Maybe that’s something. After all, when Jesus was born, he surely cried out. He struggled and he relied on people around him to help him out. He was a baby. In Jesus, the beginning was crucial. Not only did it show who he is and serve as the model for his life to follow, not only did it show so much about God’s character and the depths of his love for us, but it was also the beginning of all of our new beginnings. By the same form that Jesus brought salvation to us, so he also works it in our lives. We have to be born again like him: in humility and weakness and on the full dependence of others, depending fully on God himself.
S ince we’ve moved to Nosy Mitsio we’ve become more and more acutely aware of our own limitations, our own lack of skill or knowledge, our own lack of the very things we need to live here and adapt well into this community. In our personal weakness and our dependence on others, we have become like babies again; constantly relearning what we thought we knew about language, about life, and about how to represent Jesus to people who’ve never known of him.
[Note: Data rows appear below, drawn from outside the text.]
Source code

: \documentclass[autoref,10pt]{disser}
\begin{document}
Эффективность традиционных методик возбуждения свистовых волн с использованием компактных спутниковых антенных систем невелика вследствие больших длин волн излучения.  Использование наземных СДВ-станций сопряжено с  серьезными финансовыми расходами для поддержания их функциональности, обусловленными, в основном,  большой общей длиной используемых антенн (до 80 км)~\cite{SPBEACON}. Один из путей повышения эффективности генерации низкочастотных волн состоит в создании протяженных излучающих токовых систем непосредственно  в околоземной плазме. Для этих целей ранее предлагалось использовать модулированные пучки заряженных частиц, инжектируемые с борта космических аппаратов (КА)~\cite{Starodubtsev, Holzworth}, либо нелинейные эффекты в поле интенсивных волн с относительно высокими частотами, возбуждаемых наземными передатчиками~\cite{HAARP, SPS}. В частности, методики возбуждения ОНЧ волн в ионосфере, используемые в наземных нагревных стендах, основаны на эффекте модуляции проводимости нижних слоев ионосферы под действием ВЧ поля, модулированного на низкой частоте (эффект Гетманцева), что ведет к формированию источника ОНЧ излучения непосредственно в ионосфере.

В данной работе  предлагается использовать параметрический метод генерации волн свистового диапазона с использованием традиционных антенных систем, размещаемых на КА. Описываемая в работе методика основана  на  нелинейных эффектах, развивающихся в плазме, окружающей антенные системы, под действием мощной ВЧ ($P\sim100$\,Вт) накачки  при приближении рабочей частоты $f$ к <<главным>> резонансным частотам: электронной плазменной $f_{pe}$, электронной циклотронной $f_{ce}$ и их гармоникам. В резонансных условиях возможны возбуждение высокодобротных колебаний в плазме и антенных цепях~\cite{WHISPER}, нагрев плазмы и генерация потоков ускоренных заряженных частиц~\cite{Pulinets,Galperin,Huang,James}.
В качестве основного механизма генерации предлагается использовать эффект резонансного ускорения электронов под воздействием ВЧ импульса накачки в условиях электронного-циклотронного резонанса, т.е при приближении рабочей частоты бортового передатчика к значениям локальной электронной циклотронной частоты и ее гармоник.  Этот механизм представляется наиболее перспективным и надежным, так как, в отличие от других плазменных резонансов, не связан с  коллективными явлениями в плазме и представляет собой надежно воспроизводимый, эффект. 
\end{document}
All of this just gives fresh ground for God’s new beginnings to take hold in our lives, to be more deeply rooted, and to grow into the new creation in which he’s forming us.
By God’s grace, maybe some of our fellow villagers here have seen some of that process in our lives. In our struggles and weaknesses and shortcomings, maybe they’ve caught a glimpse of the all-powerful God who became a helpless baby. And in the ways God has grown us since moving here, maybe they can see a little bit of his power to transform even the most stubborn of people. Maybe in both our imperfections and our persistence, even in the confusion of the mixed message we’re surely sending, maybe they can sense that something new is beginning, not just in us, but also for them.
So we shouldn’t despise new beginnings in our lives. Every time we’re torn down and broken apart is a chance for God to build us back up again, into new creations. And though we may often be ashamed of those around us seeing us at our weakest points, it can be just one more way that God can, through our lives, reveal his character and the truth of Jesus. After all, he who is our model wasn’t ashamed to be born a baby, to cry out in pain and surprise, to be at his weakest around all of us. In him are our new beginnings, new life for all who follow him.